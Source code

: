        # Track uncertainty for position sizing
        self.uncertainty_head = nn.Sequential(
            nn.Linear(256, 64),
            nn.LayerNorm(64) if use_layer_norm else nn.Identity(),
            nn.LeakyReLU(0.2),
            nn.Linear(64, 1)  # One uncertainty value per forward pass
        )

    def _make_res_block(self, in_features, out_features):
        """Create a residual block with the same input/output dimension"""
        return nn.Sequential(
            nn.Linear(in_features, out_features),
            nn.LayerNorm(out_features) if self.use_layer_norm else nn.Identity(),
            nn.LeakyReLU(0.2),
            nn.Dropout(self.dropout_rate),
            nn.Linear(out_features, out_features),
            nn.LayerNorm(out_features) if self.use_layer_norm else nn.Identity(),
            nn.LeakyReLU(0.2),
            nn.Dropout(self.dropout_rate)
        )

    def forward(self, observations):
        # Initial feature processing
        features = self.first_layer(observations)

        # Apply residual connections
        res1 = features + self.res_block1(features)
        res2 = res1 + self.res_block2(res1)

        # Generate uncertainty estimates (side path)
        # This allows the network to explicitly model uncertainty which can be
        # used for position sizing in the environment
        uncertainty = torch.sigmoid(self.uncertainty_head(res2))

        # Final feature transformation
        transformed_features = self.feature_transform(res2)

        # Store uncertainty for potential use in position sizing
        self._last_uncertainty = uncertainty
= = = = =
◆ **Assigned task**: Transcribe the lines above between the line holding "a residual block" and the line holding "# Store uncertainty", inclusive, exactly as they stand and with nothing added.

◆ **Solution to the problem**:
        """Create a residual block with the same input/output dimension"""
        return nn.Sequential(
            nn.Linear(in_features, out_features),
            nn.LayerNorm(out_features) if self.use_layer_norm else nn.Identity(),
            nn.LeakyReLU(0.2),
            nn.Dropout(self.dropout_rate),
            nn.Linear(out_features, out_features),
            nn.LayerNorm(out_features) if self.use_layer_norm else nn.Identity(),
            nn.LeakyReLU(0.2),
            nn.Dropout(self.dropout_rate)
        )

    def forward(self, observations):
        # Initial feature processing
        features = self.first_layer(observations)

        # Apply residual connections
        res1 = features + self.res_block1(features)
        res2 = res1 + self.res_block2(res1)

        # Generate uncertainty estimates (side path)
        # This allows the network to explicitly model uncertainty which can be
        # used for position sizing in the environment
        uncertainty = torch.sigmoid(self.uncertainty_head(res2))

        # Final feature transformation
        transformed_features = self.feature_transform(res2)

        # Store uncertainty for potential use in position sizing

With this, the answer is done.